5 Ways to Build Team Alignment


Not a month goes by without someone asking me for suggestions to help build alignment in their company. Much depends on the specific situation, but there are some common principles worth sharing. First, remember that alignment is a means, not an end. Alignment creates coherence which in turn enables breakthrough performance. In physics, waves are coherent when they are in phase with each other. Lasers generate coherent light to create a beam that is super bright and stays tightly focused over great distances. In literature, ideas are coherent when they are logically connected to make a whole that is more than the parts. In business, a coherent team has a common purpose, is focused over time, and its members each perform their roles in harmony with each other.

What are the best ways for creating alignment? Things that break through the blockades of disrespect, myopia, cheap talk, lazy thinking, and inconsistency that prevent breakthrough performance.

1. Overcome disrespect by valuing other’s perspectives

It all starts with respect. Without it there’s no basis for trust. Most alignment efforts get gummed up right here. We are more concerned with getting what we want than understanding other’s viewpoints. When we respect others we realize we don’t have a monopoly on good ideas. We understand that what is good for us may be bad for others. Respect for others gives us a desire to understand them.

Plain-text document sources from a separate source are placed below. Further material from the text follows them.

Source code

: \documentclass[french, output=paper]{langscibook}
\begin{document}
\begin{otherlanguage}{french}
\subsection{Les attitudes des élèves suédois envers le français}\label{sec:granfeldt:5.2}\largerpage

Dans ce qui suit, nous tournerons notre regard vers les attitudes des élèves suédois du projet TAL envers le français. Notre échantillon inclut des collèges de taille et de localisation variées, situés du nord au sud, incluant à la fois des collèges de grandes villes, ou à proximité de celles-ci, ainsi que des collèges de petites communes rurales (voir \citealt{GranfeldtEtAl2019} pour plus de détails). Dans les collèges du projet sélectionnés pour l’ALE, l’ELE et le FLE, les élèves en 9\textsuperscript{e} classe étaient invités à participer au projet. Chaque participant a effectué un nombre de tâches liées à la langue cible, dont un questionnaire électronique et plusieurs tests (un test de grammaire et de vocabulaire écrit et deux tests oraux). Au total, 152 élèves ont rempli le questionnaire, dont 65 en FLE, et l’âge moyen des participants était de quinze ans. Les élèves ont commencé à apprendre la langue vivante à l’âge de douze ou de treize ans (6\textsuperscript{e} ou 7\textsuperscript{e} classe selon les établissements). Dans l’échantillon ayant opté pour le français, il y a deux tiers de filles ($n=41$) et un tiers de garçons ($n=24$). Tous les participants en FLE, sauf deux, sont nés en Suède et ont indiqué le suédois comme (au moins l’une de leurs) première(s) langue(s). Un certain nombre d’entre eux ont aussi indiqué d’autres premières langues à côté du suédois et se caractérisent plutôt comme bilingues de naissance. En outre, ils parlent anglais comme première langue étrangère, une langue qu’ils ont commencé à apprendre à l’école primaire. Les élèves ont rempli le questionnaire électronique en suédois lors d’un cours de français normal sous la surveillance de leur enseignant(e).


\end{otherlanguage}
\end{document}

2. Eliminate myopia by creating a shared understanding

We all have needs, we all have challenges, but most of us see only our own. We don’t need shared understanding, because we’ve already got the solution all figured. Instead of listening, we just talk past each other like Abbott and Costello in Who’s on First. See more clearly by asking questions that help you understand other’s perspectives. Dig into their rationale. It may help to repeat back what you hear them say to confirm you heard it correctly. The result is a broader perspective for all team members.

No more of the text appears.